=== Input for this task ===

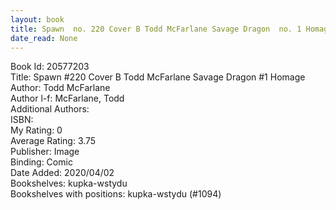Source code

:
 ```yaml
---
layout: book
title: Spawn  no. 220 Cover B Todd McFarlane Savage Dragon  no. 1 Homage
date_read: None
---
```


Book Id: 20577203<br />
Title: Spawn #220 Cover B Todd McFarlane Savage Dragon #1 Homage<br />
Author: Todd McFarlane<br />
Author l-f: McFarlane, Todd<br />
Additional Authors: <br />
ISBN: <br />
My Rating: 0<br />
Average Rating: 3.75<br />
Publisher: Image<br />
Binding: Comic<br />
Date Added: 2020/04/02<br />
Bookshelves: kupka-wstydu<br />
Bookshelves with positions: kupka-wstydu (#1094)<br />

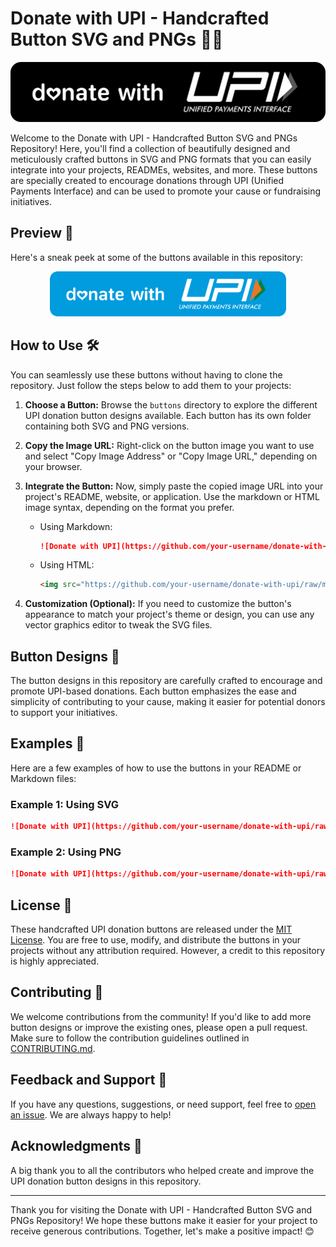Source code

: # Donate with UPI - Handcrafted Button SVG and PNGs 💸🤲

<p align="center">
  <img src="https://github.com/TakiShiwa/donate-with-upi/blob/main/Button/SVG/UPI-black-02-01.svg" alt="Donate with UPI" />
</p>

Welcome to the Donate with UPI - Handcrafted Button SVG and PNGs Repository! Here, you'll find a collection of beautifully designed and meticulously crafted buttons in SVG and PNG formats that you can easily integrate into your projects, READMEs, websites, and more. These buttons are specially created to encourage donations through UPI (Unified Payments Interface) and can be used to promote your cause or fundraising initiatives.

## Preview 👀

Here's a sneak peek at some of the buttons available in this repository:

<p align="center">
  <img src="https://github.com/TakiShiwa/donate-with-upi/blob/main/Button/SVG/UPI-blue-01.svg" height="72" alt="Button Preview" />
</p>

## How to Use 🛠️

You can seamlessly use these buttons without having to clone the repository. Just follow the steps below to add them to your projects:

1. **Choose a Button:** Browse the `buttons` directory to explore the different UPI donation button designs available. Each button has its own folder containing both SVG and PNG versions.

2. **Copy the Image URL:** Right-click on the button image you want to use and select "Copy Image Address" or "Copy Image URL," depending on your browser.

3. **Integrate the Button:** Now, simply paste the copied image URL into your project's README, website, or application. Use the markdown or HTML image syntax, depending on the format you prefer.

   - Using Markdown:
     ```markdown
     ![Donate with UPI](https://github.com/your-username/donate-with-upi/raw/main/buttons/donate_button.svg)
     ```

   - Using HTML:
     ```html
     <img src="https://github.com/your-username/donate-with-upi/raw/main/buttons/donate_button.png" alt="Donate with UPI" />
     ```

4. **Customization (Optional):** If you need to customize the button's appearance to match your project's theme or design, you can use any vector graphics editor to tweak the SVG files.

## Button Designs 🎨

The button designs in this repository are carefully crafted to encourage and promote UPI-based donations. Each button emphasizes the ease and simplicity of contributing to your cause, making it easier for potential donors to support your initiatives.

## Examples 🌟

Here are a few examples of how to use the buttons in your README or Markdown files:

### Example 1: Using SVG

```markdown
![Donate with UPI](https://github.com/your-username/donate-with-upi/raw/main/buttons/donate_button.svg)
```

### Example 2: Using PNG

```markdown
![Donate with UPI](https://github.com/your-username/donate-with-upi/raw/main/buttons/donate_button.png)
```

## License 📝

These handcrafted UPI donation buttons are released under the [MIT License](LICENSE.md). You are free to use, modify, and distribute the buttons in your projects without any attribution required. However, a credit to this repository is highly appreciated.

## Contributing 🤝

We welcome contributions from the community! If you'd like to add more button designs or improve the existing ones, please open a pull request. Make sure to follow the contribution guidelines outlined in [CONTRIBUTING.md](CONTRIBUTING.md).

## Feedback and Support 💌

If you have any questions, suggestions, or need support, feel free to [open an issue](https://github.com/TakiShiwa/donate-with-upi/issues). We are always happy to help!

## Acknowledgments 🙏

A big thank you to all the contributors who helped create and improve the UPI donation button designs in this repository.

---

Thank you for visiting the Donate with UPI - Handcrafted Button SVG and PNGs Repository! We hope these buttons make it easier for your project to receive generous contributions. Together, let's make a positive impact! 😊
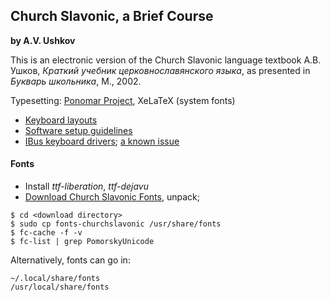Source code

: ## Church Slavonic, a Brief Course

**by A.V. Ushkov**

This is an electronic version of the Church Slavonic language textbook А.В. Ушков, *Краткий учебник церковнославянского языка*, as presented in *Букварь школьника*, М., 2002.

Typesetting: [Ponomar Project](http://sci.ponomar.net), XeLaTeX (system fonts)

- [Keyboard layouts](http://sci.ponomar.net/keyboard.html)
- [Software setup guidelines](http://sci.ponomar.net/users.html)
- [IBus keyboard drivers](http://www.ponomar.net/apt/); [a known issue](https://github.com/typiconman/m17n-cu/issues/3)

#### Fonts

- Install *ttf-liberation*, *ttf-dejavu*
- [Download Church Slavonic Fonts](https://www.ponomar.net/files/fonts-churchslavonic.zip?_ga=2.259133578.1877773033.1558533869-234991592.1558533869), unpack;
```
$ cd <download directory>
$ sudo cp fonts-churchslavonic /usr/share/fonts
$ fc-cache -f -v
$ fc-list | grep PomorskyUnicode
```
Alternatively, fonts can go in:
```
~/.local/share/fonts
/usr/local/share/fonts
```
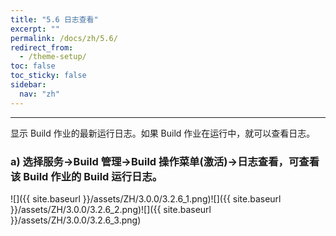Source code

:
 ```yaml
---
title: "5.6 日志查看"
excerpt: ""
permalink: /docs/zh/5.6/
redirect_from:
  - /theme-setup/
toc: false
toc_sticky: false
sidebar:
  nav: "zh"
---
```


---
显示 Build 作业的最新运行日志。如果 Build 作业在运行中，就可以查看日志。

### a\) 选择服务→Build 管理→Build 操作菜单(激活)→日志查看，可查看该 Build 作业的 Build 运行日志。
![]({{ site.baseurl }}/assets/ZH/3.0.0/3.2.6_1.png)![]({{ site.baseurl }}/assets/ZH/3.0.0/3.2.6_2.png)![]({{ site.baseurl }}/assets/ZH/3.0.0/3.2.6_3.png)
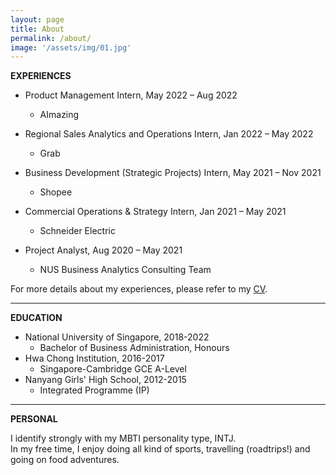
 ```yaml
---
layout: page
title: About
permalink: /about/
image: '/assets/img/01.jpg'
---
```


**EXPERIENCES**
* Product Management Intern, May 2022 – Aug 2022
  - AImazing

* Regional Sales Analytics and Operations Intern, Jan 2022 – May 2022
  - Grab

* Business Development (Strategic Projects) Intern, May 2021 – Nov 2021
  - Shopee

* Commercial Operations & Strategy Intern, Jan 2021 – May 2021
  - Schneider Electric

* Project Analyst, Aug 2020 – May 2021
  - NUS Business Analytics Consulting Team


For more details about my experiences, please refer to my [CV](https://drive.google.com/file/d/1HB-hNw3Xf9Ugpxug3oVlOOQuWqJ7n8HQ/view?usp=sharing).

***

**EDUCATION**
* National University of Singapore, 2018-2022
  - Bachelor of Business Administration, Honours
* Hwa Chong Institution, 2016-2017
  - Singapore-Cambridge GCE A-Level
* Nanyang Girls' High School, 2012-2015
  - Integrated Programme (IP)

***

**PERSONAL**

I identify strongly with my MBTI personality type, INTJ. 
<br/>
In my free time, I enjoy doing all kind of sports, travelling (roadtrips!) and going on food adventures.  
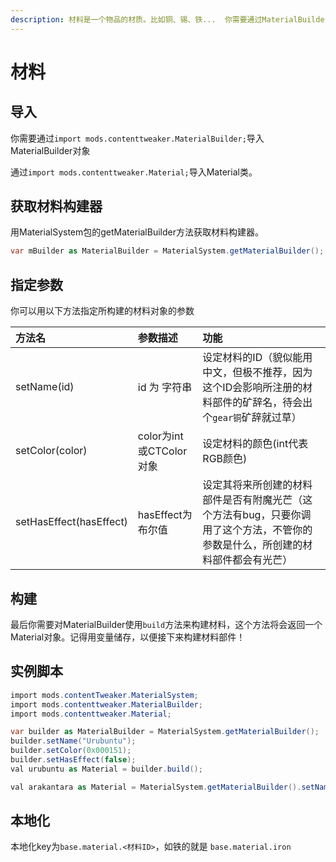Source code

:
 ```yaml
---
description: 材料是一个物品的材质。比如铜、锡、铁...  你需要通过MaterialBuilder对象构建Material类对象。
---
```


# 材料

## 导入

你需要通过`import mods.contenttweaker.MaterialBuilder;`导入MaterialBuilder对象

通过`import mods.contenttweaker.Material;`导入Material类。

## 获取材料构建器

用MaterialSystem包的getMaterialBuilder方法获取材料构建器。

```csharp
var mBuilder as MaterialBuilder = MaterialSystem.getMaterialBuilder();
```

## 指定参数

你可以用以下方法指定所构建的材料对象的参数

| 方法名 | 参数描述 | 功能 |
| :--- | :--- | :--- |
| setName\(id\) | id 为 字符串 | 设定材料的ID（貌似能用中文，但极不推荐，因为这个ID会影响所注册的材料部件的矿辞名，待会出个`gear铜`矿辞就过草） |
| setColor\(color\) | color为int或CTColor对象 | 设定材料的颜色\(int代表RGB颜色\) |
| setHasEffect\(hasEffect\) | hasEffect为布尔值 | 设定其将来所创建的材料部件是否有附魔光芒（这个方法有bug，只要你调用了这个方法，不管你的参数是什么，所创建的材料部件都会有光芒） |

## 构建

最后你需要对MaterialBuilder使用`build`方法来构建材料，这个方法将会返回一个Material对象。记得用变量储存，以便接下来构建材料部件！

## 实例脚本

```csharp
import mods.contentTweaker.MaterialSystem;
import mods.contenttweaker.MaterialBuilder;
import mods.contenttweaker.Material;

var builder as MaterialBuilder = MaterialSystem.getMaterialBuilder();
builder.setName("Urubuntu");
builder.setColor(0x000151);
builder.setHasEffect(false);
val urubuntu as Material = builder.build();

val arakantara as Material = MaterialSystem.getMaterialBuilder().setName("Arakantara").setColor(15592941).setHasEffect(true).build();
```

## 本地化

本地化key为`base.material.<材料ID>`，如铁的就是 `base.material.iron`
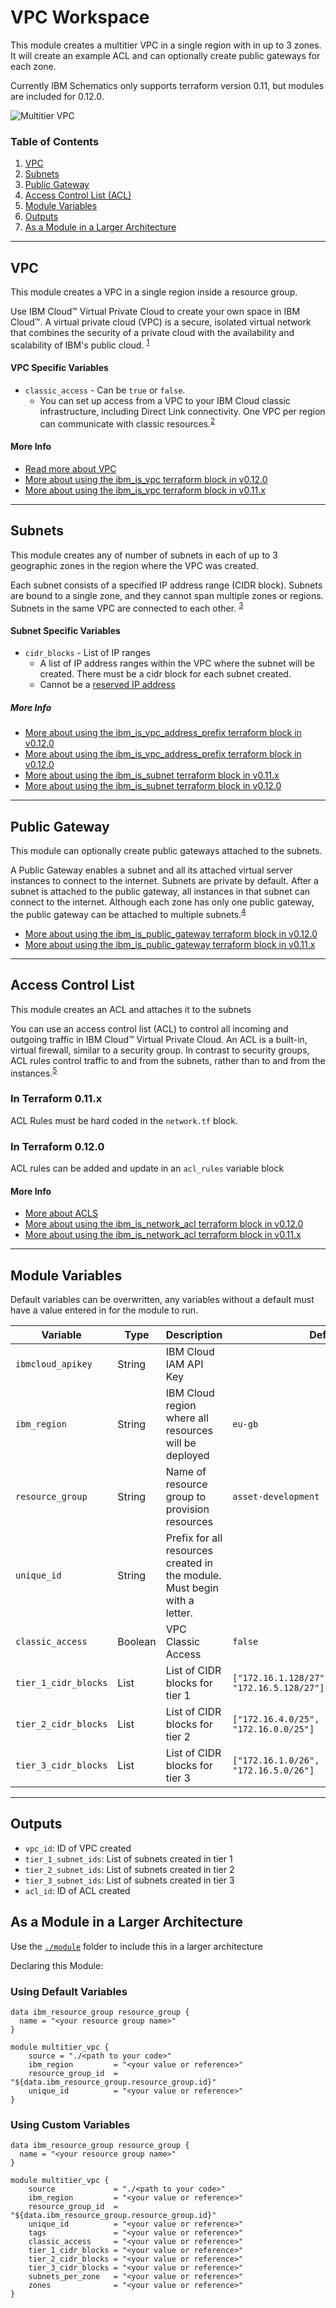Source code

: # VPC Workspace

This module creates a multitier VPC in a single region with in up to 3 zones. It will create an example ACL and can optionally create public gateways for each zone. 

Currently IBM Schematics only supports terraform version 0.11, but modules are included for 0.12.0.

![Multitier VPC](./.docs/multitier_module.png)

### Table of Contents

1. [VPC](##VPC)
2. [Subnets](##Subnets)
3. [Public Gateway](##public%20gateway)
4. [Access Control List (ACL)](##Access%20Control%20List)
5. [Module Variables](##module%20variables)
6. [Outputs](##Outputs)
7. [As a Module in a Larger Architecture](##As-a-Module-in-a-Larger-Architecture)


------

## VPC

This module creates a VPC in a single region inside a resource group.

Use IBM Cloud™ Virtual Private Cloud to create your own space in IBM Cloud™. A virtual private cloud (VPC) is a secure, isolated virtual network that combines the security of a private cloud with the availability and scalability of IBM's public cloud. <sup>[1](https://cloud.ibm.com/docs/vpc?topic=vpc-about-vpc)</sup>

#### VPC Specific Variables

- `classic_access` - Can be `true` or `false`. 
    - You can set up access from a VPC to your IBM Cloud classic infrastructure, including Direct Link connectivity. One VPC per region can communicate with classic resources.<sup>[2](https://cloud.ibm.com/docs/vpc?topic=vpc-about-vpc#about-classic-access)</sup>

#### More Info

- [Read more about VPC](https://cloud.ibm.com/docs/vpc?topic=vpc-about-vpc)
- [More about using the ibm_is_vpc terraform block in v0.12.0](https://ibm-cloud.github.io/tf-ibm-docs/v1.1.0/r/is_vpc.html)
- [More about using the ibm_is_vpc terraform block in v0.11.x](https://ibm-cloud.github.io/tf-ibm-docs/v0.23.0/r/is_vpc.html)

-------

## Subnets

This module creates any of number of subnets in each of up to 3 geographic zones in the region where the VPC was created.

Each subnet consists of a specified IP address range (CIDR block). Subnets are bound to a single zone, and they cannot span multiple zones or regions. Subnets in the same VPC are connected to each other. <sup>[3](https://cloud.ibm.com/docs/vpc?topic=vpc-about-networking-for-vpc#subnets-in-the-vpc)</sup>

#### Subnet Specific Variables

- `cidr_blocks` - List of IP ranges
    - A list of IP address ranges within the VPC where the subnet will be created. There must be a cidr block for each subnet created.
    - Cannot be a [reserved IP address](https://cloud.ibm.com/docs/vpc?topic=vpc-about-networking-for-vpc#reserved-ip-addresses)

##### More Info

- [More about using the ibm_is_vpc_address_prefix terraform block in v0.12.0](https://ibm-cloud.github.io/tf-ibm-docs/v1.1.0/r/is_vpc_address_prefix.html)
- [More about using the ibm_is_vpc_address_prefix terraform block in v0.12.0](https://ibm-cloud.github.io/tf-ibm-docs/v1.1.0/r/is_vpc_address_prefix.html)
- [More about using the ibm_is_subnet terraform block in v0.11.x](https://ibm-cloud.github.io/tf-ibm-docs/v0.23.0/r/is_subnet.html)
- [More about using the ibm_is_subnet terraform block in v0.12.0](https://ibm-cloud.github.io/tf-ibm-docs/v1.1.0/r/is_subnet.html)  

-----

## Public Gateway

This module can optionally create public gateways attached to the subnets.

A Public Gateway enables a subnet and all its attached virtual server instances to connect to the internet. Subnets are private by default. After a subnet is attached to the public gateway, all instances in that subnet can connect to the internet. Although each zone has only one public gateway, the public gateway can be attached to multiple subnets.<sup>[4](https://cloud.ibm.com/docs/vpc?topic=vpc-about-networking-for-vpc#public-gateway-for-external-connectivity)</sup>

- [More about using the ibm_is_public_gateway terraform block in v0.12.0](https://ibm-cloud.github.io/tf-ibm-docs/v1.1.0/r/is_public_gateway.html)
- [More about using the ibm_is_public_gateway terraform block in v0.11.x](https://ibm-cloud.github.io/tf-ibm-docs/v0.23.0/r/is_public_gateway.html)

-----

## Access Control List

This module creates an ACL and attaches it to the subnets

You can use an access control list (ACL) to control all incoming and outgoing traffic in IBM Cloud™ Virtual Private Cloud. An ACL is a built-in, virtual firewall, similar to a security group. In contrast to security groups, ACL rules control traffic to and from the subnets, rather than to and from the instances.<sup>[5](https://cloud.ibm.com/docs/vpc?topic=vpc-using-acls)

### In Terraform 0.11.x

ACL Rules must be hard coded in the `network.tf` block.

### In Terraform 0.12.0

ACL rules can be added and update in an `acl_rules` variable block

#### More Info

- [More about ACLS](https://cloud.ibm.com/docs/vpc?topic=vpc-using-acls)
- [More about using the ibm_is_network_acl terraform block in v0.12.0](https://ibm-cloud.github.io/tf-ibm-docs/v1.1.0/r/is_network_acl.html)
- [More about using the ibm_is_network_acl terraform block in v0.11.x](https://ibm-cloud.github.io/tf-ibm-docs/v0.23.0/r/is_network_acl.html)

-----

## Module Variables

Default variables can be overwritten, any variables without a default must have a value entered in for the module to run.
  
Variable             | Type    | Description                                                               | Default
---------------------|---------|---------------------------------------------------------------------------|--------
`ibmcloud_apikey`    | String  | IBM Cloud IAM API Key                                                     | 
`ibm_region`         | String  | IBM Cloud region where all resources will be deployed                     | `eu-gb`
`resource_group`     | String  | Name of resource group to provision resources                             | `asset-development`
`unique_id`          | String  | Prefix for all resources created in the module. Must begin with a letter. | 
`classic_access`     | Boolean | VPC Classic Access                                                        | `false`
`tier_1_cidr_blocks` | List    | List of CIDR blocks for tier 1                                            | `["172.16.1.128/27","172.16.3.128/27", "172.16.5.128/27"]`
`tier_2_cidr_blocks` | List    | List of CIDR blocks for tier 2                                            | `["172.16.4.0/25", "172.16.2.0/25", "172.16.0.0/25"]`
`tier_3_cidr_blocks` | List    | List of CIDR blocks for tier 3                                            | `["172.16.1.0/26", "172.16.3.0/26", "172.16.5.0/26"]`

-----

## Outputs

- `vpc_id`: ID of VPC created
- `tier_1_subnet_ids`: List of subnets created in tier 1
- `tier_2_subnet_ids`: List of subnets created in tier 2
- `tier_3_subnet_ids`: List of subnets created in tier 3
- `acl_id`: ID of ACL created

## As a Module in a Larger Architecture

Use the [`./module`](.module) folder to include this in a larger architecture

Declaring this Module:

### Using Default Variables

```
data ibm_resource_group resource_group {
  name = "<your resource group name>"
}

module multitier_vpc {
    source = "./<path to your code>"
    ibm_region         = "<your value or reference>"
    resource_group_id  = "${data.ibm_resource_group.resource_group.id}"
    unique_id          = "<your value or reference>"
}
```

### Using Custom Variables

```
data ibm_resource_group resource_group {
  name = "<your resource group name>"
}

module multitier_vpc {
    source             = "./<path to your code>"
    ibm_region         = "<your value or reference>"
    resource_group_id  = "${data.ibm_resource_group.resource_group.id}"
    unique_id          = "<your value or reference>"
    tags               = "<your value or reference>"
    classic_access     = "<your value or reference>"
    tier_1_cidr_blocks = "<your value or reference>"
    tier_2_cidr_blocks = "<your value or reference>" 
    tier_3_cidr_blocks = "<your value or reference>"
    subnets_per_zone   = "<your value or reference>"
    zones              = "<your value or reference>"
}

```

===

• Prompt:
Restate word for word only the lines above from the line containing "4. [Access Control" to the line containing "This module creates a VPC", both of them included.

• Exercise solution:
4. [Access Control List (ACL)](##Access%20Control%20List)
5. [Module Variables](##module%20variables)
6. [Outputs](##Outputs)
7. [As a Module in a Larger Architecture](##As-a-Module-in-a-Larger-Architecture)


------

## VPC

This module creates a VPC in a single region inside a resource group.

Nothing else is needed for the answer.